The Company will enter into an Indemnification Agreement with Mr. Ragauss dated as of April 26, 2006, which requires the Company to indemnify Mr. Ragauss against certain liabilities that may arise by reason of his status or service as a Senior Vice President and Chief Financial Officer, to advance his expenses incurred as a result of a proceeding as to which he may be indemnified and to cover such person under any directors’ and officers’ liability insurance policy the Company chooses to maintain. The Indemnification Agreement is intended to provide indemnification rights to the fullest extent permitted under applicable indemnification rights statutes in the State of Delaware and shall be in addition to any other rights Mr. Ragauss may have under the Company’s Restated Certificate of Incorporation, Bylaws and applicable law.
The foregoing description of the Ragauss Letter Agreement, Change in Control Severance Agreement and Indemnification Agreement do not purport to be complete and are qualified in their entirety by reference to the applicable agreement which is filed with this Form 8-K as Exhibit 10.1 in the case of the Ragauss Letter Agreement and as Exhibits 10.11 and 10.12 to the Company’s Annual Report on form 10-K for the fiscal year ended December 31, 2005 for the Change in Control Severance Agreement and the Indemnification Agreement and all of which are incorporated into this Item 5.02 by reference.

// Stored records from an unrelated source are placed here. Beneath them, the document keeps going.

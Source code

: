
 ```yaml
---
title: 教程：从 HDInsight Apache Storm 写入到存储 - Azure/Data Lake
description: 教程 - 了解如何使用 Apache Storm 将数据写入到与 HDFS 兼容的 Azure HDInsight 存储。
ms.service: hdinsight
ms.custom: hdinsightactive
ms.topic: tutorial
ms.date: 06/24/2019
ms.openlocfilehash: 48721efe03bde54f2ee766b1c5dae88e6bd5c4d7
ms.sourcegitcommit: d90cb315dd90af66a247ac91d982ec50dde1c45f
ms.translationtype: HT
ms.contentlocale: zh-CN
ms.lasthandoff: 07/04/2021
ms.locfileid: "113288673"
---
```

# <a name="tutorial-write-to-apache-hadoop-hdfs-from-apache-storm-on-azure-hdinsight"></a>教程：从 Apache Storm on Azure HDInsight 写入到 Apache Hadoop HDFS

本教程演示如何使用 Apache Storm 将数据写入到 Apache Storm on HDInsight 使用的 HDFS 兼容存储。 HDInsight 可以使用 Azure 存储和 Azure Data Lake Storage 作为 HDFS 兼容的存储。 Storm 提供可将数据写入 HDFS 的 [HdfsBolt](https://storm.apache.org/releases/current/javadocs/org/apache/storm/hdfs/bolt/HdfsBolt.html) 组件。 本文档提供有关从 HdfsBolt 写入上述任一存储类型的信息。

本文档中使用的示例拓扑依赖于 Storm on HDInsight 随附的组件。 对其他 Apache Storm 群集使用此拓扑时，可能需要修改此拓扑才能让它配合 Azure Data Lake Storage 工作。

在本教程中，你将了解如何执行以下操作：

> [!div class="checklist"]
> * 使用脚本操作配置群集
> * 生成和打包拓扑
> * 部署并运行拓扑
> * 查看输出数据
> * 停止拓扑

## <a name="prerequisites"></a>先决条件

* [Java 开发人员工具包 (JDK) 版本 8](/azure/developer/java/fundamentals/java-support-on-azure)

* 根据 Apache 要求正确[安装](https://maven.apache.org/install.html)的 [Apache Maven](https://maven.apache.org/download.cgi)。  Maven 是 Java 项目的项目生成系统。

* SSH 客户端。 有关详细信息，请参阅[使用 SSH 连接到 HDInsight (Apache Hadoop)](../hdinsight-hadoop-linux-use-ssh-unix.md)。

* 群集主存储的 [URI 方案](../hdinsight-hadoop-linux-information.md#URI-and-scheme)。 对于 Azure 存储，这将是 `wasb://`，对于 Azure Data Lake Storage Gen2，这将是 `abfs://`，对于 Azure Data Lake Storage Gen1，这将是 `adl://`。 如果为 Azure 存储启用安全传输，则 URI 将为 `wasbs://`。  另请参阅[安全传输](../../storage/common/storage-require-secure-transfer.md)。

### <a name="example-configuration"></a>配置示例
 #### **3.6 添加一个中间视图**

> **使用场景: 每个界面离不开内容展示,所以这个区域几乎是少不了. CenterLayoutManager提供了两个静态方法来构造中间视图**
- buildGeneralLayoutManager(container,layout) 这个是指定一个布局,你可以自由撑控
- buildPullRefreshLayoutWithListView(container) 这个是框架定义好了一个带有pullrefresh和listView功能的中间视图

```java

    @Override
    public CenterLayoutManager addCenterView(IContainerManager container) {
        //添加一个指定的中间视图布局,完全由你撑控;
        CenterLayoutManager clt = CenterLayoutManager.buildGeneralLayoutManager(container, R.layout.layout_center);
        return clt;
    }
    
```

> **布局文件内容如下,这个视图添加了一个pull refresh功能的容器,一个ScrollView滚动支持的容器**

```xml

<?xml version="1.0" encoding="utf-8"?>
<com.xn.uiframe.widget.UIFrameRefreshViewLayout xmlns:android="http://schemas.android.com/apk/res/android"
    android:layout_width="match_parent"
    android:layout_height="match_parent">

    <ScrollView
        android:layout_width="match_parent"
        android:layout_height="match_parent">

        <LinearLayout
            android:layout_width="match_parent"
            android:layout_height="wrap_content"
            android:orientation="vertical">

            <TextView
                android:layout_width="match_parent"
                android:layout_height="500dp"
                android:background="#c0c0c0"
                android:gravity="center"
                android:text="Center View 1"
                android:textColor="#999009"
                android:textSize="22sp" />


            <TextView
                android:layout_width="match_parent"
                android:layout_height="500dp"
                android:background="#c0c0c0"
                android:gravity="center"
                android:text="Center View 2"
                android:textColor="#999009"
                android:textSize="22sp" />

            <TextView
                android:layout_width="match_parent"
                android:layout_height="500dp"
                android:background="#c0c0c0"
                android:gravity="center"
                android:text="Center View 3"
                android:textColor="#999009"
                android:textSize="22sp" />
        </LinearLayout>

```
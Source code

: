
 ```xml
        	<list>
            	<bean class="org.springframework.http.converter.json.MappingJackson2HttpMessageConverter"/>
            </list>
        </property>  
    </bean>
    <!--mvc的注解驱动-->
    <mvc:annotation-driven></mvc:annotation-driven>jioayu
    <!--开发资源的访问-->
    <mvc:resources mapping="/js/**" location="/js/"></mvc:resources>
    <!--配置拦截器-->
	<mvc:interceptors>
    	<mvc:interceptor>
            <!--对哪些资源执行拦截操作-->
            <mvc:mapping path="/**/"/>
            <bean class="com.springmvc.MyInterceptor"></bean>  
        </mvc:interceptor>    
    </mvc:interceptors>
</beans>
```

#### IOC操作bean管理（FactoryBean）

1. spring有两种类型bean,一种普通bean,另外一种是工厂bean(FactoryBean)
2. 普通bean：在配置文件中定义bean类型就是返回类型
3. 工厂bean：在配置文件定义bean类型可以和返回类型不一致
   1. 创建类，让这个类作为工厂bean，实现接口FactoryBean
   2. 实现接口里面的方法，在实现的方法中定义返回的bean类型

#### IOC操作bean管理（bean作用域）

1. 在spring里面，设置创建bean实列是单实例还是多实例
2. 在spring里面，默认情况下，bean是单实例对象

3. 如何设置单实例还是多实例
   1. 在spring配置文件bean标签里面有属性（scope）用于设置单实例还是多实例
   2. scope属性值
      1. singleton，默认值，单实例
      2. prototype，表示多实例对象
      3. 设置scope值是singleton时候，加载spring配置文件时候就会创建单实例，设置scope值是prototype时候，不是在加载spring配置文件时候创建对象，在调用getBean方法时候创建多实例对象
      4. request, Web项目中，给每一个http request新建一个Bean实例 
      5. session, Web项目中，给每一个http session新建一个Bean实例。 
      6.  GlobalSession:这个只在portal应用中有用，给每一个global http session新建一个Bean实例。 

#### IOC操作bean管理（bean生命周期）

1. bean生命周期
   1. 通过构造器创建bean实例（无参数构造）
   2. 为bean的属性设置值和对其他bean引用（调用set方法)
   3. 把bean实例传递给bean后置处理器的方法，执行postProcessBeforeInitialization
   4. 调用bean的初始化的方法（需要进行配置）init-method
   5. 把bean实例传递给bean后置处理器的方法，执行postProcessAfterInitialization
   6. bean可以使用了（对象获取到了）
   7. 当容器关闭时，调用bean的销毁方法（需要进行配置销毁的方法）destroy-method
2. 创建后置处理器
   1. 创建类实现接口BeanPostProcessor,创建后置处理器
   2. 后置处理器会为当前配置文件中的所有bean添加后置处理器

Mr. G. Stephen Finley, the Company’s Senior Vice President — Finance & Administration and Chief Financial Officer, agreed to postpone his retirement from the Company until April 30, 2006 and will continue to serve in this capacity until Mr. Ragauss assumes the responsibility of Senior Vice President & Chief Financial Officer on April 26, 2006. The terms of Mr. Finley’s retirement and service as a consultant remained the same except for the one material change of the effective date to April 30, 2006 in the restatement. Mr. Finley’s Restated Retirement and Consulting Agreement dated March 29, 2006 is filed with this Form 8-K as Exhibit 10.2 and incorporated into this Item 5.02 by reference.
Item 7.01 Regulation FD Disclosure.
On March 28 2006, the Company issued a news release announcing the appointment of Peter A. Ragauss as its Senior Vice President and Chief Financial Officer effective on April 26, 2006. G. Stephen Finley has agreed to postpone his retirement from the Company until April 30, 2006 and will continue to serve as Senior Vice President — Finance & Administration and Chief Financial Officer until Mr. Ragauss assumes the responsibility of Senior Vice President & Chief Financial Officer on April 26, 2006.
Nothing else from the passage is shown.